Dans le Le camp de Lodi (page 118), Nathalie Funès rapporte que, dans ses notes, Yves Godard «a écrit noir sur blanc que Maurice Audin […] a été exécuté par un militaire». Et elle poursuit : « Il anéantit les déclarations de tous les gradés de l’armée, le général Massu son supérieur en tête, qui ont tous juré sous serment devant le juge à Rennes, lors de l’instruction de l’affaire ou au cours d’autres procès, comme celui des barricades, que Maurice Audin s’était enfui. Il barre d’un trait de crayon la version officielle de l’évasion toujours soutenue plus d’un demi-siècle après par les autorités françaises.»
![de la main du colonel Godard de la main du colonel Godard](https://histoirecoloniale.net/wp-content/uploads/2012/03/manuscrit_godard.jpg)
Et elle confirme dans le Nouvel Observateur :
Le colonel Godard accuse
dossier de Nathalie Funès
publié dans l’édition du 1er mars 2012 du
Nouvel Observateur (pages 10 à 14)
« Je suis prêt, à ce sujet, à répondre à toutes les questions qu’on voudra bien me poser, un jour, et je suis sûr que Massu n’en posera aucune.
J’ai moi-même affirmé à Guillaumat [ministre de la Défense, ndlr], en décembre 1959, que Charbonnier n’était pas le meurtrier d’Audin. C’est vrai. Mais, quand on sait, comme moi et comme Massu, qu’Audin a été victime d’une « erreur » d’identité, confusion avec Alleg, l’agent d’exécution étant […], il est permis de suspecter la bonne foi d’un officier général, actuellement commandant supérieur des troupes d’occupation en Allemagne, témoignant sous serment. »

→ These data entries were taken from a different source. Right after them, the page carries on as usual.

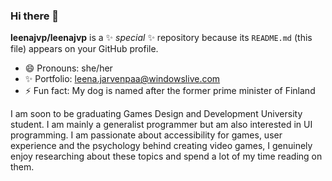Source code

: ### Hi there 👋

**leenajvp/leenajvp** is a ✨ _special_ ✨ repository because its `README.md` (this file) appears on your GitHub profile.

- 😄 Pronouns: she/her
-  :sparkles: Portfolio: leena.jarvenpaa@windowslive.com
- ⚡ Fun fact: My dog is named after the former prime minister of Finland

I am soon to be graduating Games Design and Development University student. I am mainly a generalist programmer but am also interested in UI programming. I am passionate about accessibility for games, user experience and the psychology behind creating video games, I genuinely enjoy researching about these topics and spend a lot of my time reading on them. 
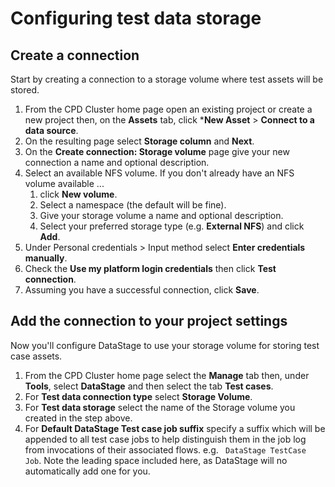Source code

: # Configuring test data storage

## Create a connection

Start by creating a connection to a storage volume where test assets will be stored.

1. From the CPD Cluster home page open an existing project or create a new project then, on the **Assets** tab, click ***New Asset** > **Connect to a data source**.
1. On the resulting page select **Storage column** and **Next**.
1. On the **Create connection: Storage volume** page give your new connection a name and optional description.
1. Select an available NFS volume. If you don't already have an NFS volume available ...
   1. click **New volume**.
   1. Select a namespace (the default will be fine).
   1. Give your storage volume a name and optional description.
   1. Select your preferred storage type (e.g. **External NFS**) and click **Add**.
1. Under Personal credentials > Input method select **Enter credentials manually**.
1. Check the **Use my platform login credentials** then click **Test connection**.
1. Assuming you have a successful connection, click **Save**.

## Add the connection to your project settings

Now you'll configure DataStage to use your storage volume for storing test case assets.

1. From the CPD Cluster home page select the **Manage** tab then, under **Tools**, select **DataStage** and then select the tab **Test cases**.
1. For **Test data connection type** select **Storage Volume**.
1. For **Test data storage** select the name of the Storage volume you created in the step above.
1. For **Default DataStage Test case job suffix** specify a suffix which will be appended to all test case jobs to help distinguish them in the job log from invocations of their associated flows. e.g. ` DataStage TestCase Job`. Note the leading space included here, as DataStage will no automatically add one for you.
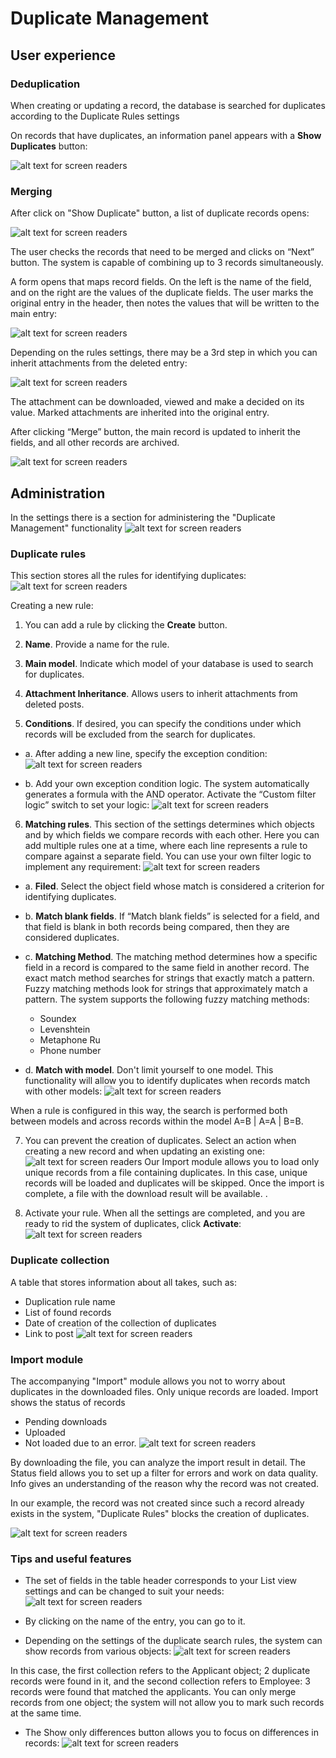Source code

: # Duplicate Management

## User experience

### Deduplication

When creating or updating a record, the database is searched for duplicates according to the Duplicate Rules settings

On records that have duplicates, an information panel appears with a **Show Duplicates** button:

![alt text for screen readers](../images/image4.jpg)

### Merging
After click on "Show Duplicate" button, a list of duplicate records opens:

![alt text for screen readers](../images/image17.jpg)

The user checks the records that need to be merged and clicks on “Next” button.
The system is capable of combining up to 3 records simultaneously.

A form opens that maps record fields.
On the left is the name of the field, and on the right are the values of the duplicate fields.
The user marks the original entry in the header, then notes the values that will be written to the main entry:

![alt text for screen readers](../images/image13.jpg)

Depending on the rules settings, there may be a 3rd step in which you can inherit attachments from the deleted entry:

![alt text for screen readers](../images/image7.jpg)

The attachment can be downloaded, viewed and make a decided on its value.
Marked attachments are inherited into the original entry.

After clicking “Merge” button, the main record is updated to inherit the fields, and all other records are archived.


![alt text for screen readers](../images/image7.jpg)

## Administration
In the settings there is a section for administering the "Duplicate Management" functionality
![alt text for screen readers](../images/image12.jpg)

### Duplicate rules

This section stores all the rules for identifying duplicates:
![alt text for screen readers](../images/image3.jpg)

Creating a new rule:
1. You can add a rule by clicking the **Create** button.

2. **Name**. Provide a name for the rule.

3. **Main model**. Indicate which model of your database is used to search for duplicates.

4. **Attachment Inheritance**. Allows users to inherit attachments from deleted posts.

5. **Conditions**. If desired, you can specify the conditions under which records will be excluded from the search for duplicates.
- a. After adding a new line, specify the exception condition:
![alt text for screen readers](../images/image10.jpg)

- b. Add your own exception condition logic.
  The system automatically generates a formula with the AND operator. Activate the “Custom filter logic” switch to set your logic:
![alt text for screen readers](../images/image1.jpg)

6. **Matching rules**. This section of the settings determines which objects and by which fields we compare records with each other.
   Here you can add multiple rules one at a time, where each line represents a rule to compare against a separate field. You can use your own filter logic to implement any requirement:
![alt text for screen readers](../images/image15.jpg)

- a. **Filed**. Select the object field whose match is considered a criterion for identifying duplicates.

- b. **Match blank fields**. If “Match blank fields” is selected for a field, and that field is blank in both records being compared, then they are considered duplicates.

- c. **Matching Method**. The matching method determines how a specific field in a record is compared to the same field in another record.
The exact match method searches for strings that exactly match a pattern. Fuzzy matching methods look for strings that approximately match a pattern.
The system supports the following fuzzy matching methods:
  - Soundex
  - Levenshtein
  - Metaphone Ru
  - Phone number

- d. **Match with model**. Don't limit yourself to one model. This functionality will allow you to identify duplicates when records match with other models:
![alt text for screen readers](../images/image14.jpg)

When a rule is configured in this way, the search is performed both between models and across records within the model A=B | A=A | B=B.


7. You can prevent the creation of duplicates. Select an action when creating a new record and when updating an existing one:
![alt text for screen readers](../images/image6.jpg)
Our Import module allows you to load only unique records from a file containing duplicates. In this case, unique records will be loaded and duplicates will be skipped. Once the import is complete, a file with the download result will be available. .

8. Activate your rule.
   When all the settings are completed, and you are ready to rid the system of duplicates, click **Activate**:
![alt text for screen readers](../images/image11.jpg)

### Duplicate collection
A table that stores information about all takes, such as:
- Duplication rule name
- List of found records
- Date of creation of the collection of duplicates
- Link to post
![alt text for screen readers](../images/image16.jpg)

### Import module

The accompanying "Import" module allows you not to worry about duplicates in the downloaded files. Only unique records are loaded. Import shows the status of records
- Pending downloads
- Uploaded
- Not loaded due to an error.
![alt text for screen readers](../images/image5.png)

By downloading the file, you can analyze the import result in detail. The Status field allows you to set up a filter for errors and work on data quality. Info gives an understanding of the reason why the record was not created.

In our example, the record was not created since such a record already exists in the system, "Duplicate Rules" blocks the creation of duplicates.

![alt text for screen readers](../images/image2.png)

### Tips and useful features

- The set of fields in the table header corresponds to your List view settings and can be changed to suit your needs:
![alt text for screen readers](../images/image9.jpg)


- By clicking on the name of the entry, you can go to it.
- Depending on the settings of the duplicate search rules, the system can show records from various objects:
![alt text for screen readers](../images/image18.jpg)

In this case, the first collection refers to the Applicant object; 2 duplicate records were found in it, and the second collection refers to Employee: 3 records were found that matched the applicants. You can only merge records from one object; the system will not allow you to mark such records at the same time.

- The Show only differences button allows you to focus on differences in records:
![alt text for screen readers](../images/image8.jpg)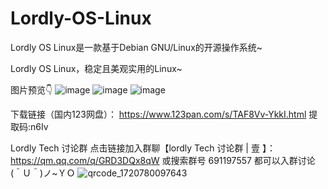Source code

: # Lordly-OS-Linux
Lordly OS Linux是一款基于Debian GNU/Linux的开源操作系统~

Lordly OS Linux，稳定且美观实用的Linux~

图片预览👇
![image](https://github.com/user-attachments/assets/26431295-84ed-4737-bd0a-857e0ed90f93)
![image](https://github.com/user-attachments/assets/d8254135-4791-4f9d-a9d3-77b76f9c395b)
![image](https://github.com/user-attachments/assets/18996c5e-d6c5-46c6-a334-bb8b4cfc1af4)


下载链接（国内123网盘）：
https://www.123pan.com/s/TAF8Vv-YkkI.html 
提取码:n6Iv


Lordly Tech 讨论群
点击链接加入群聊【lordly Tech 讨论群 | 壹 】：https://qm.qq.com/q/GRD3DQx8qW
或搜索群号 691197557
都可以入群讨论(＾Ｕ＾)ノ~ＹＯ
![qrcode_1720780097643](https://github.com/user-attachments/assets/ce4ac9b2-9fa8-4545-b0b9-7b748ca0e71b)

Le colonel Godard écrit probablement ces lignes au début des années 1970. Il vit alors à Lessines, en Belgique. Ancien résistant dans le maquis des Glières en Savoie, grand officier diplômé de Saint-Cyr et couvert de médailles, il a été commandant de la zone Alger-Sahel en 1957, pendant la bataille d’Alger, avant de rejoindre les militaires putschistes en 1961 puis l’OAS. Exilé, condamné à mort, puis gracié en 1968 comme les autres « ultras » de l’Algérie française, il publie le premier tome des Trois Batailles d’Alger chez Fayard en 1972, trois ans avant sa mort. Ces notes étaient sans doute destinées au deuxième volume, jamais sorti. Elles sont conservées avec tous ses documents personnels, parmi les archives de la Hoover Institution, à l’Université Stanford,
en Californie.
Josette Audin a écrit à Nicolas Sarkozy, après son élection à l’Elysée, en juin 2007: « Vous qui invoquez fréquemment l’honneur de la France, ne la laissez pas, pour un temps encore, se déshonorer en cautionnant la dissimulation honteuse de cette mort. » Le président ne lui a pas répondu.
Un nouveau courrier vient de lui être adressé à l’initiative de l’Association Maurice-Audin, qui a succédé au Comité Audin. Il est signé de Benjamin Stora et de Mohammed Harbi. Les deux historiens spécialistes du conflit réclament « la levée du secret défense sur tous les documents relatifs à l’affaire» pour « rétablir la vérité historique sur un événement marquant de la guerre d’Algérie1 ».
- Référence : ">Nathalie Funès, Nouvel Observateur du 1er mars 2012.